Don’t Reinvent Food Labels
A new law is in the works, stirred up by the health conscious, intent on ridding America of a very serious problem: obesity. The Food and Drug Administration has left open a discussion involving a whole new system of labeling requirements for food products. There are a few options as of now for how this new labeling system should operate.
The first idea is a system that requires all food to adhere to new labels summarizing health benefits as well as nutrition, leaving consumers to judge how healthy each product is.
The second idea is a system that requires only FDA-approved “healthy” products to have “health-endorsing” labels.
The third idea requires all products to receive new labels, but endorsing labels only to be used on “healthy” products, dissing labels on deemed “unhealthy” products and other products to get “mixed review” labels.
Basically, very much like movie reviews, it is being suggested that we establish a committee in the FDA to give reviews of food products that they approve or disapprove of.
There are many serious problems with this idea of a new system — primarily, the perceived notion that people even pay attention to food labeling. According to the 2011 report in the Journal of the American Dietetic Association, “between 20 percent and 31 percent of people said they almost always look at figures for total fat, trans-fat and sugar, but only 1 percent were observed actually reading that key data.” Not only is it possible that most people don’t even know what it means for food to contain “trans-fat” or what sugar does, but there is no statistic to support that a new labeling system will be any more effective than the nutrition labels already on all food products, which coincidently are already required by the FDA.
All the information you look for in a food product is already on display for you. You’re interested in low-sodium foods? Look for foods with less than your daily milligram intake of sodium. Don’t want sugars in your diet? Don’t eat carbs. All food items will tell you if it has carbs in it. It’s required.
This begs the question: Why are we interested in a new labeling method at all? We already have one. Then again, you look at the statistic above, and it’s obvious that we’re not using the system already put in place. But then another question arises: Why do we think this new system will work, if the old one isn’t? For some reason we expect everything to be simpler. We want to know everything about a movie, a book, a person or a box of cereal with a snap of a finger. Or, in our generation, a push of a button. Heck, we have an application for all of those.
The reason we want to pay, without tax dollars, a committee of government officials to endorse or blackball all of our food products is because we expect to pay this committee to be more educated about the food we eat than we are. We expect a stranger to know our specific health needs and preferences more than ourselves and make them blatantly bold on the products we buy.
More candidly, we expect to continue to be uneducated about our own health needs because we should be able to trust that stranger holding our tax dollars. That stranger is probably going to endorse whatever company pays them the most to broadcast the perks of their own product and diminish their downsides.
Why is this considered a suitable treatment to America’s health problem? If people knew what trans-fat was, they’d start looking for it on their food labels and avoiding the product. If people knew how much better coconut oil is for them than canola, they’d stop avoiding it because of how much fat they think it has. A lot of people look for low calorie foods, thinking those are healthier. If more people understood that calories is just a unit of measurement for energy and that everyone needs them (and typically a lot of them), they’d be paying attention to how much saturated fat was in the calories they were consuming, not the calorie intake exclusively.

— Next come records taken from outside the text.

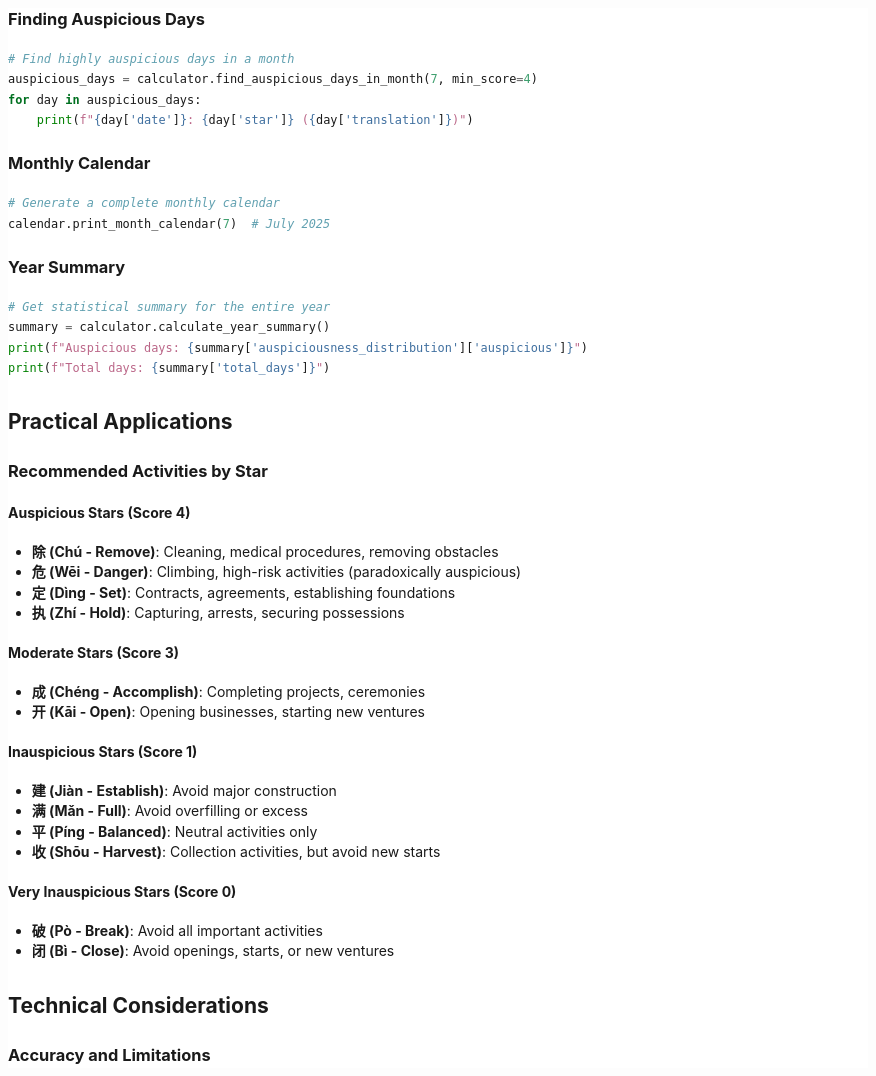 ### Finding Auspicious Days

```python
# Find highly auspicious days in a month
auspicious_days = calculator.find_auspicious_days_in_month(7, min_score=4)
for day in auspicious_days:
    print(f"{day['date']}: {day['star']} ({day['translation']})")
```

### Monthly Calendar

```python
# Generate a complete monthly calendar
calendar.print_month_calendar(7)  # July 2025
```

### Year Summary

```python
# Get statistical summary for the entire year
summary = calculator.calculate_year_summary()
print(f"Auspicious days: {summary['auspiciousness_distribution']['auspicious']}")
print(f"Total days: {summary['total_days']}")
```

## Practical Applications

### Recommended Activities by Star

#### Auspicious Stars (Score 4)
- **除 (Chú - Remove)**: Cleaning, medical procedures, removing obstacles
- **危 (Wēi - Danger)**: Climbing, high-risk activities (paradoxically auspicious)
- **定 (Dìng - Set)**: Contracts, agreements, establishing foundations
- **执 (Zhí - Hold)**: Capturing, arrests, securing possessions

#### Moderate Stars (Score 3)
- **成 (Chéng - Accomplish)**: Completing projects, ceremonies
- **开 (Kāi - Open)**: Opening businesses, starting new ventures

#### Inauspicious Stars (Score 1)
- **建 (Jiàn - Establish)**: Avoid major construction
- **满 (Mǎn - Full)**: Avoid overfilling or excess
- **平 (Píng - Balanced)**: Neutral activities only
- **收 (Shōu - Harvest)**: Collection activities, but avoid new starts

#### Very Inauspicious Stars (Score 0)
- **破 (Pò - Break)**: Avoid all important activities
- **闭 (Bì - Close)**: Avoid openings, starts, or new ventures

## Technical Considerations

### Accuracy and Limitations


[1]: https://www.gltjp.com/zh-hans/article/item/21007/?utm_source=chatgpt.com "【高岛历完整指南】想知道今天究竟是个什么日子吗？来 ... - 好運日本行"
[2]: https://www.cnpack.org/showdetail.php?id=452&lang=en&utm_source=chatgpt.com "CnCalendar 历法说明 - CnPack Open Source Projects"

Health is a very subjective term. What is considered to be beneficial to one person’s health is not necessarily considered healthy for anyone else. Someone is going to look for gluten free food because they are allergic, while someone else’s diet relies on gluten because they need more carbs. How do we expect the FDA to know what we are looking for health wise? Are they expecting to endorse one particular product to one particular target audience? Because one product can be health beneficial to many different health necessities. If they were to address all of them on a package, you probably wouldn’t have enough room on the package to even tell the consumer what it was.
There is a sort of compromise to this insistence on more apparent education. You’ve probably seen examples of it already, as some companies are already doing it. You probably notice on Kellog’s cereal, that they have little graphic bars lining the edge of the box, that its sugar content and all the vitamin benefits. Logically, if a company makes a product that is healthy conscious, chances are, they are probably going to want to advertise that fact themselves. No company needs to have their health perks endorsed by the FDA. If people make a product specifically for people with high cholesterol, they’ll probably tell you. It’s in their best interests, and believe it or not, it’s also in yours. Conversely, if a product has no health benefits at all, and can’t manage to broadcast any particular health perks, it pales in competition to healthier counterparts, and will fall out of the market, just based on how companies advertise. This process doesn’t need the FDA; it’s already starting.
It’s a match made in heaven really, people who want a product that adheres to their needs, and a company that wants to meet the specific needs of people with their product. They tend to find each other. We don’t need to pay a matchmaker.